◆ Goal of the exercise
An exact copy of the entries below is needed, with every picture left out.

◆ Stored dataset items

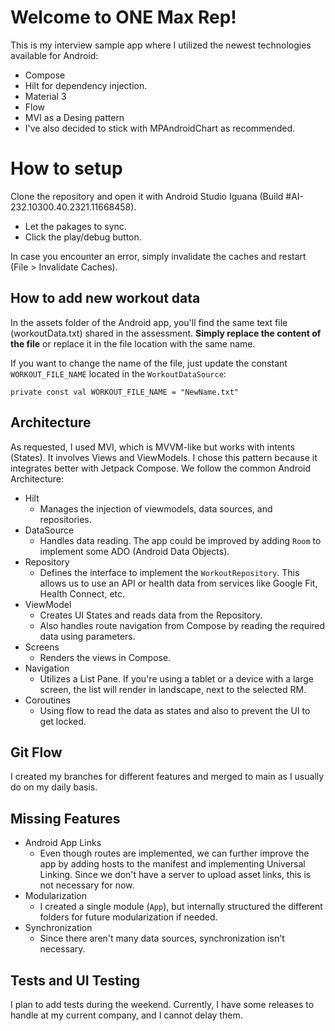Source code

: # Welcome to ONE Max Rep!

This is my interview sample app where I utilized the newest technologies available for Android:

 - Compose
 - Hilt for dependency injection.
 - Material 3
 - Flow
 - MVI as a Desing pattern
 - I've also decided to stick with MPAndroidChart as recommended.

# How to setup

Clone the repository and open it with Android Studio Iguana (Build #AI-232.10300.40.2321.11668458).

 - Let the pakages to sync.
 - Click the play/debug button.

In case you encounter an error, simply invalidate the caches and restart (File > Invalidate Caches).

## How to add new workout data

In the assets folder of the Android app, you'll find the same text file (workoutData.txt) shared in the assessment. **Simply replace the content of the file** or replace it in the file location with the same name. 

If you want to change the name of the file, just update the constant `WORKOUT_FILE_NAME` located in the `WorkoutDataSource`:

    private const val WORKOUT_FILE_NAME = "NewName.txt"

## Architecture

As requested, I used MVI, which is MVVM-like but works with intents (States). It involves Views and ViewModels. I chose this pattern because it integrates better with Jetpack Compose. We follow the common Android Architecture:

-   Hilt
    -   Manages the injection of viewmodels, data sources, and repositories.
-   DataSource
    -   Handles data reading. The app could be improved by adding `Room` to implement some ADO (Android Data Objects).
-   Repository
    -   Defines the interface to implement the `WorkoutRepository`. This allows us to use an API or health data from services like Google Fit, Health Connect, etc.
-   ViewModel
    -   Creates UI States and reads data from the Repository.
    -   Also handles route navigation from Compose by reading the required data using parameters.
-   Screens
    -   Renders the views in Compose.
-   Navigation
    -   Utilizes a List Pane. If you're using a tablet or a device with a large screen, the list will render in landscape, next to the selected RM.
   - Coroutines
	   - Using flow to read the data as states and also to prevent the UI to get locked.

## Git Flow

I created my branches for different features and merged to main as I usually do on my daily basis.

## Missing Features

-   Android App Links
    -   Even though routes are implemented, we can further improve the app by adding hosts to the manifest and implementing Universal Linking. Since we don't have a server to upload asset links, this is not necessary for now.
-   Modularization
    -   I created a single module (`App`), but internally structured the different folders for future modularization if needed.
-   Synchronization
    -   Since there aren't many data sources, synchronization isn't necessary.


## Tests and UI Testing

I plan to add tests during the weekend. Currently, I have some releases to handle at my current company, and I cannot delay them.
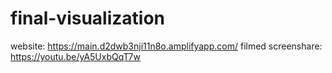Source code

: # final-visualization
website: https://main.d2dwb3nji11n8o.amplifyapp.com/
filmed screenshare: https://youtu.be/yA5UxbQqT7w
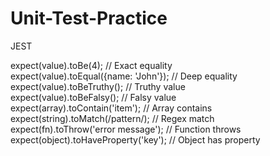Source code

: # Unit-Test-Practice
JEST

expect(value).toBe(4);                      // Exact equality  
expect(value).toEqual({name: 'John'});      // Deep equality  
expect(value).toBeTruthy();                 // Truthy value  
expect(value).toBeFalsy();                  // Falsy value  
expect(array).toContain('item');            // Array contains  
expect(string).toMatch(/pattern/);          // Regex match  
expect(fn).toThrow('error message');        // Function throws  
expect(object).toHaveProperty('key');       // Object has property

◆ Solution to this problem
Source code

: # Welcome to ONE Max Rep!

This is my interview sample app where I utilized the newest technologies available for Android:

 - Compose
 - Hilt for dependency injection.
 - Material 3
 - Flow
 - MVI as a Desing pattern
 - I've also decided to stick with MPAndroidChart as recommended.

# How to setup

Clone the repository and open it with Android Studio Iguana (Build #AI-232.10300.40.2321.11668458).

 - Let the pakages to sync.
 - Click the play/debug button.

In case you encounter an error, simply invalidate the caches and restart (File > Invalidate Caches).

## How to add new workout data

In the assets folder of the Android app, you'll find the same text file (workoutData.txt) shared in the assessment. **Simply replace the content of the file** or replace it in the file location with the same name. 

If you want to change the name of the file, just update the constant `WORKOUT_FILE_NAME` located in the `WorkoutDataSource`:

    private const val WORKOUT_FILE_NAME = "NewName.txt"

## Architecture

As requested, I used MVI, which is MVVM-like but works with intents (States). It involves Views and ViewModels. I chose this pattern because it integrates better with Jetpack Compose. We follow the common Android Architecture:

-   Hilt
    -   Manages the injection of viewmodels, data sources, and repositories.
-   DataSource
    -   Handles data reading. The app could be improved by adding `Room` to implement some ADO (Android Data Objects).
-   Repository
    -   Defines the interface to implement the `WorkoutRepository`. This allows us to use an API or health data from services like Google Fit, Health Connect, etc.
-   ViewModel
    -   Creates UI States and reads data from the Repository.
    -   Also handles route navigation from Compose by reading the required data using parameters.
-   Screens
    -   Renders the views in Compose.
-   Navigation
    -   Utilizes a List Pane. If you're using a tablet or a device with a large screen, the list will render in landscape, next to the selected RM.
   - Coroutines
	   - Using flow to read the data as states and also to prevent the UI to get locked.

## Git Flow

I created my branches for different features and merged to main as I usually do on my daily basis.

## Missing Features

-   Android App Links
    -   Even though routes are implemented, we can further improve the app by adding hosts to the manifest and implementing Universal Linking. Since we don't have a server to upload asset links, this is not necessary for now.
-   Modularization
    -   I created a single module (`App`), but internally structured the different folders for future modularization if needed.
-   Synchronization
    -   Since there aren't many data sources, synchronization isn't necessary.


## Tests and UI Testing

I plan to add tests during the weekend. Currently, I have some releases to handle at my current company, and I cannot delay them.
Source code

: # final-visualization
website: https://main.d2dwb3nji11n8o.amplifyapp.com/
filmed screenshare: https://youtu.be/yA5UxbQqT7w
Source code

: # Unit-Test-Practice
JEST

expect(value).toBe(4);                      // Exact equality  
expect(value).toEqual({name: 'John'});      // Deep equality  
expect(value).toBeTruthy();                 // Truthy value  
expect(value).toBeFalsy();                  // Falsy value  
expect(array).toContain('item');            // Array contains  
expect(string).toMatch(/pattern/);          // Regex match  
expect(fn).toThrow('error message');        // Function throws  
expect(object).toHaveProperty('key');       // Object has property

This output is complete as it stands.